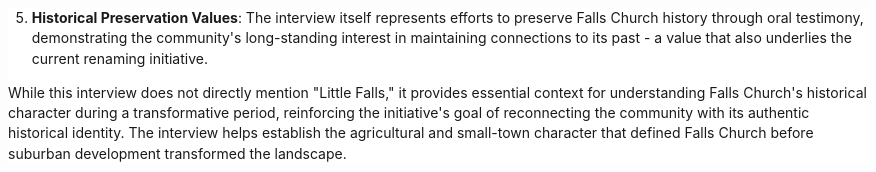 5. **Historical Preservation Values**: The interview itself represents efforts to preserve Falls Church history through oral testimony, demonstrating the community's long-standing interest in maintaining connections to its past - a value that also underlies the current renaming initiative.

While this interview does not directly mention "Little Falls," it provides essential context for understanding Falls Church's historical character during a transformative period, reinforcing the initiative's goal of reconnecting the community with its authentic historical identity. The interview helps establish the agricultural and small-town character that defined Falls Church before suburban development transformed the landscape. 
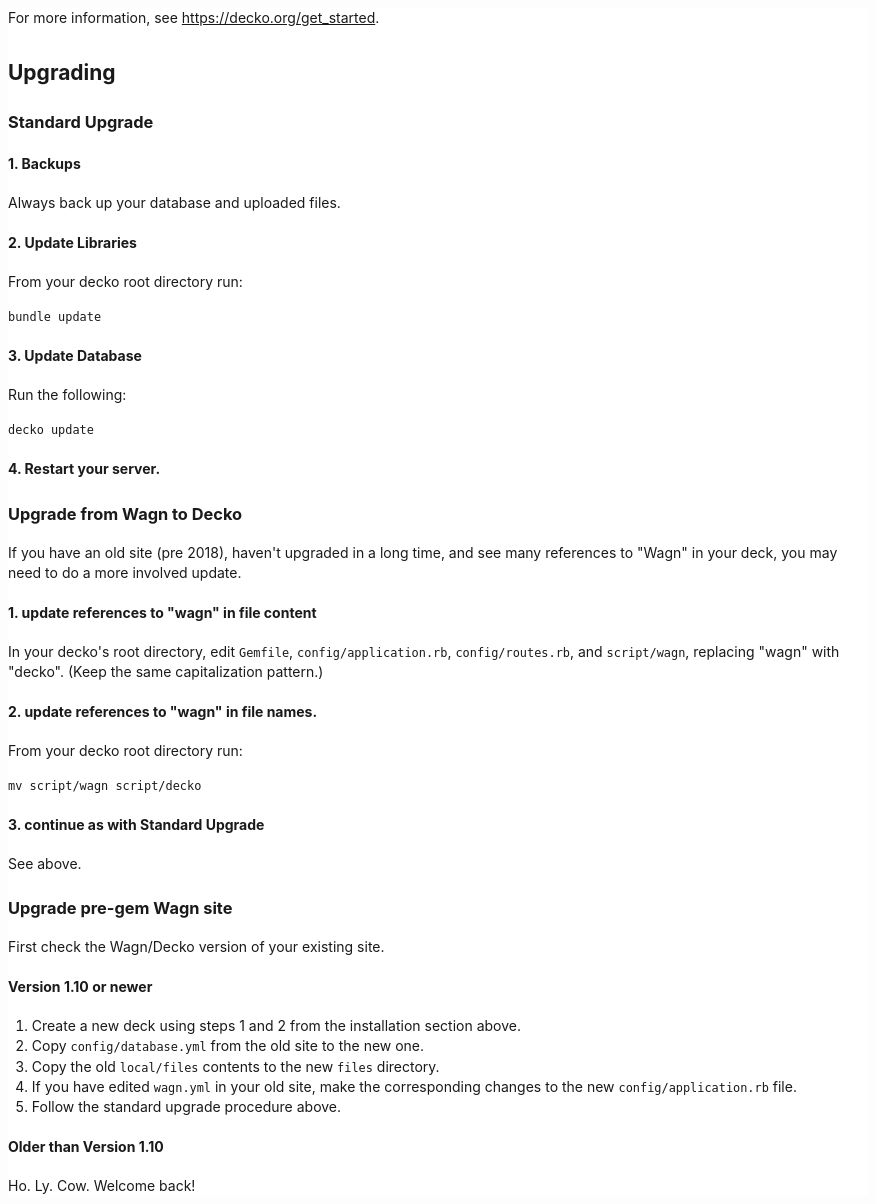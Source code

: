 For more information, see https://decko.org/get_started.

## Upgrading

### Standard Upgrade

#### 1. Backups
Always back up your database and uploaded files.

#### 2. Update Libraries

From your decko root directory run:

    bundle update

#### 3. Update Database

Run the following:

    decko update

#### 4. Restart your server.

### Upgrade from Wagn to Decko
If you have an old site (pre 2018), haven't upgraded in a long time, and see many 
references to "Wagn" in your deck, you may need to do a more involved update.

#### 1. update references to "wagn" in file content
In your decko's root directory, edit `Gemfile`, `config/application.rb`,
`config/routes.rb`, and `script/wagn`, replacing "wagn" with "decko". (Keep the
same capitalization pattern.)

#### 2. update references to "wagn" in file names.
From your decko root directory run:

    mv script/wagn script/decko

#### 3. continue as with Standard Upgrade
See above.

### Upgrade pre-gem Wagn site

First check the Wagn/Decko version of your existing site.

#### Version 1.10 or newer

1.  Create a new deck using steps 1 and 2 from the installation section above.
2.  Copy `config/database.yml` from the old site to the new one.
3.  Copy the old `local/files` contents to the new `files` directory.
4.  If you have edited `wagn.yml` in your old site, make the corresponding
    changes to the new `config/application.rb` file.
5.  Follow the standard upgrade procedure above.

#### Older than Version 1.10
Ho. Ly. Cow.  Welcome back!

§ Exercise instructions: When you copy the entries above, reproduce each line exactly and leave out any pictures.

§ Answer for the task:
 5. **Historical Preservation Values**: The interview itself represents efforts to preserve Falls Church history through oral testimony, demonstrating the community's long-standing interest in maintaining connections to its past - a value that also underlies the current renaming initiative.

While this interview does not directly mention "Little Falls," it provides essential context for understanding Falls Church's historical character during a transformative period, reinforcing the initiative's goal of reconnecting the community with its authentic historical identity. The interview helps establish the agricultural and small-town character that defined Falls Church before suburban development transformed the landscape. 
Source code

: For more information, see https://decko.org/get_started.

## Upgrading

### Standard Upgrade

#### 1. Backups
Always back up your database and uploaded files.

#### 2. Update Libraries

From your decko root directory run:

    bundle update

#### 3. Update Database

Run the following:

    decko update

#### 4. Restart your server.

### Upgrade from Wagn to Decko
If you have an old site (pre 2018), haven't upgraded in a long time, and see many 
references to "Wagn" in your deck, you may need to do a more involved update.

#### 1. update references to "wagn" in file content
In your decko's root directory, edit `Gemfile`, `config/application.rb`,
`config/routes.rb`, and `script/wagn`, replacing "wagn" with "decko". (Keep the
same capitalization pattern.)

#### 2. update references to "wagn" in file names.
From your decko root directory run:

    mv script/wagn script/decko

#### 3. continue as with Standard Upgrade
See above.

### Upgrade pre-gem Wagn site

First check the Wagn/Decko version of your existing site.

#### Version 1.10 or newer

1.  Create a new deck using steps 1 and 2 from the installation section above.
2.  Copy `config/database.yml` from the old site to the new one.
3.  Copy the old `local/files` contents to the new `files` directory.
4.  If you have edited `wagn.yml` in your old site, make the corresponding
    changes to the new `config/application.rb` file.
5.  Follow the standard upgrade procedure above.

#### Older than Version 1.10
Ho. Ly. Cow.  Welcome back!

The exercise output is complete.